Un jour je faisais prendre un bain à mon malade ; j’avais grand-peine ; dans sa folie, il me résistait. J’essayais de l’envelopper d’une couverture pour le garantir du vent sous notre petite cabane couverte d’herbes et soutenue par quatre pieux[1], lorsqu’une Indienne, une China[2], entra précipitamment en disant que les Indiens allaient arriver, qu’ils n’étaient plus qu’à cinq lieues. Il fallait fuir. J’entraînai mon mari dans le bois, au milieu d’un tourbillon de vent d’une violence extrême. Les habitants des autres cabanes faisaient comme nous. Mais il s’agissait de fuir plus loin. Je proposai une forte somme pour acheter deux chevaux. Je ne parvins à en obtenir qu’un seul. Je plaçai mon mari dessus, et je montai en croupe : dans cette position je ne pouvais diriger le cheval ; il s’en allait de côté et d’autre à son caprice.
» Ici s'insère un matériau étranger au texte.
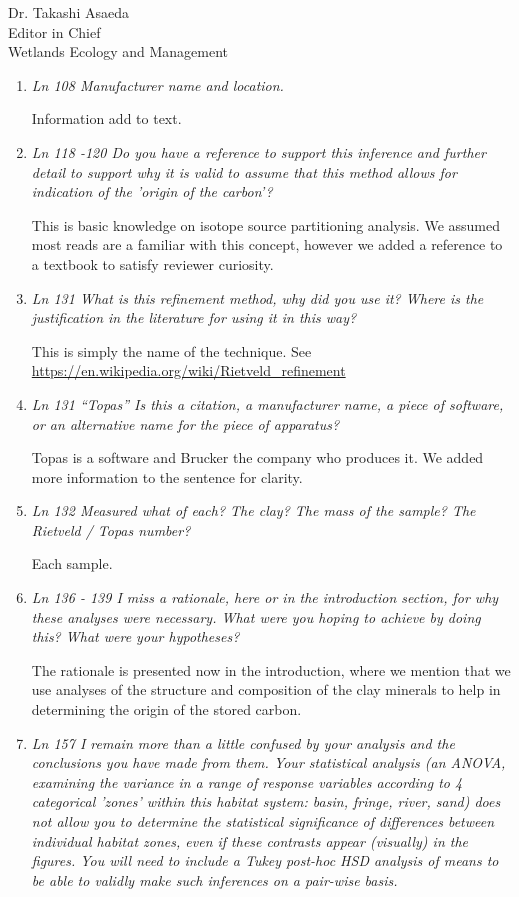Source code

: \documentclass[11pt]{bgcletter}
\begin{document}
\begin{letter}{Dr. Takashi Asaeda\\
 Editor in Chief \\ Wetlands Ecology and Management}
\begin{enumerate}
{\color{blue} These are standard soil processing protocols.}

\item {\it Ln 108 Manufacturer name and location.}

{\color{blue} Information add to text.}

\item {\it Ln 118 -120 Do you have a reference to support this inference and further detail to support why it is valid to assume that this method allows for indication of the 'origin of the carbon'?}

{\color{blue} This is basic knowledge on isotope source partitioning analysis. We assumed most reads are a familiar with this concept, however we added a reference to a textbook to satisfy reviewer curiosity. }

\item {\it Ln 131 What is this refinement method, why did you use it? Where is the justification in the literature for using it in this way?}

{\color{blue} This is simply the name of the technique. See \url{https://en.wikipedia.org/wiki/Rietveld_refinement}}

\item {\it Ln 131 ``Topas'' Is this a citation, a manufacturer name, a piece of software, or an alternative name for the piece of apparatus?}

{\color{blue} Topas is a software and Brucker the company who produces it. We added more information to the sentence for clarity.}

\item {\it Ln 132 Measured what of each? The clay? The mass of the sample? The Rietveld / Topas number?}

{\color{blue} Each sample.}

\item {\it Ln 136 - 139 I miss a rationale, here or in the introduction section, for why these analyses were necessary. What were you hoping to achieve by doing this? What were your hypotheses?}

{\color{blue} The rationale is presented now in the introduction, where we mention that we use analyses of the structure and composition of the clay minerals to help in determining the origin of the stored carbon.}

\item {\it Ln 157 I remain more than a little confused by your analysis and the conclusions you have made from them. Your statistical analysis (an ANOVA, examining the variance in a range of response variables according to 4 categorical 'zones' within this habitat system: basin, fringe, river, sand) does not allow you to determine the statistical significance of differences between individual habitat zones, even if these contrasts appear (visually) in the figures. You will need to include a Tukey post-hoc HSD analysis of means to be able to validly make such inferences on a pair-wise basis.}


\end{enumerate}
\end{letter}
\end{document}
Unzaga s’était senti trop souffrant pour nous accompagner.

Le rancho de Don José. — Dessin de Castelli d’après un croquis communiqué.

Nous entrâmes bientôt dans un sentier si étroit, que les branches des arbres épineux déchirèrent ma robe et la mirent en lambeaux[3]. Presque à chaque pas nous étions exposés à nous blesser ou à tomber. J’étais désolée de ne pas savoir guider le cheval ; on ne m’avait pas habituée à l’équitation. Lorsque dans nos jours heureux mes parents m’emmenaient à notre quinta[4], c’était toujours en voiture.

Quand la nuit vint, je fis descendre mon mari. Je

  1. Ces petites cabanes, qu’on appelle chozitas, diminutif de choza, sont quelquefois couvertes de totora, paille large et compacte qui sert aussi de toit aux ranchos, pauvres refuges bien supérieurs aux chozitas.
  2. Chino, China, Indiens, Indiennes, qui se sont habitués à vivre avec les descendants d’Européens.
  3. M. Weddell, le compagnon de M. de Castelnau, décrit les végétaux épineux qui rendent très-pénible la marche à travers les forêts du Grand-Chaco. On est arrêté souvent, non pas seulement par d’innombrables cactus, mais encore par le vinal, mimosée qui croît surtout dans les lieux sujets aux inondations, et qui porte des épines longues et très-épaisses. (Voyage dans le sud de la Bolivie.)
  4. Maison de campagne. Les quintas du Tucuman, où l’on jouit de tout le luxe de la civilisation, sont surtout renommées pour leurs jardins charmants ; les plantes de l’Europe méridionale y mêlent leur robuste végétation à la végétation des tropiques.